Source code for MDAnalysis.topology.guessers
# -*- Mode: python; tab-width: 4; indent-tabs-mode:nil; coding:utf-8 -*-
# vim: tabstop=4 expandtab shiftwidth=4 softtabstop=4
#
# MDAnalysis --- https://www.mdanalysis.org
# Copyright (c) 2006-2017 The MDAnalysis Development Team and contributors
# (see the file AUTHORS for the full list of names)
#
# Released under the GNU Public Licence, v2 or any higher version
#
# Please cite your use of MDAnalysis in published work:
#
# R. J. Gowers, M. Linke, J. Barnoud, T. J. E. Reddy, M. N. Melo, S. L. Seyler,
# D. L. Dotson, J. Domanski, S. Buchoux, I. M. Kenney, and O. Beckstein.
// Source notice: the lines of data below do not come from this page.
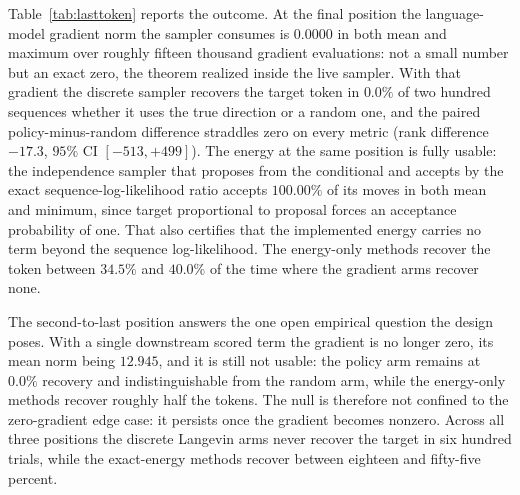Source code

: Table~\ref{tab:lasttoken} reports the outcome. At the final position the language-model gradient norm the sampler consumes is $0.0000$ in both mean and maximum over roughly fifteen thousand gradient evaluations: not a small number but an exact zero, the theorem realized inside the live sampler. %
With that gradient the discrete sampler recovers the target token in $0.0\%$ of two hundred sequences whether it uses the true direction or a random one, and the paired policy-minus-random difference straddles zero on every metric (rank difference $-17.3$, $95\%$ CI $[-513,+499]$). %
The energy at the same position is fully usable: the independence sampler that proposes from the conditional and accepts by the exact sequence-log-likelihood ratio accepts $100.00\%$ of its moves in both mean and minimum, since target proportional to proposal forces an acceptance probability of one. That also certifies that the implemented energy carries no term beyond the sequence log-likelihood. %
The energy-only methods recover the token between $34.5\%$ and $40.0\%$ of the time where the gradient arms recover none.

The second-to-last position answers the one open empirical question the design poses. With a single downstream scored term the gradient is no longer zero, its mean norm being $12.945$, and it is still not usable: the policy arm remains at $0.0\%$ recovery and indistinguishable from the random arm, while the energy-only methods recover roughly half the tokens. %
The null is therefore not confined to the zero-gradient edge case: it persists once the gradient becomes nonzero. Across all three positions the discrete Langevin arms never recover the target in six hundred trials, while the exact-energy methods recover between eighteen and fifty-five percent.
# MDAnalysis: A Python package for the rapid analysis of molecular dynamics
# simulations. In S. Benthall and S. Rostrup editors, Proceedings of the 15th
# Python in Science Conference, pages 102-109, Austin, TX, 2016. SciPy.
# doi: 10.25080/majora-629e541a-00e
#
# N. Michaud-Agrawal, E. J. Denning, T. B. Woolf, and O. Beckstein.
# MDAnalysis: A Toolkit for the Analysis of Molecular Dynamics Simulations.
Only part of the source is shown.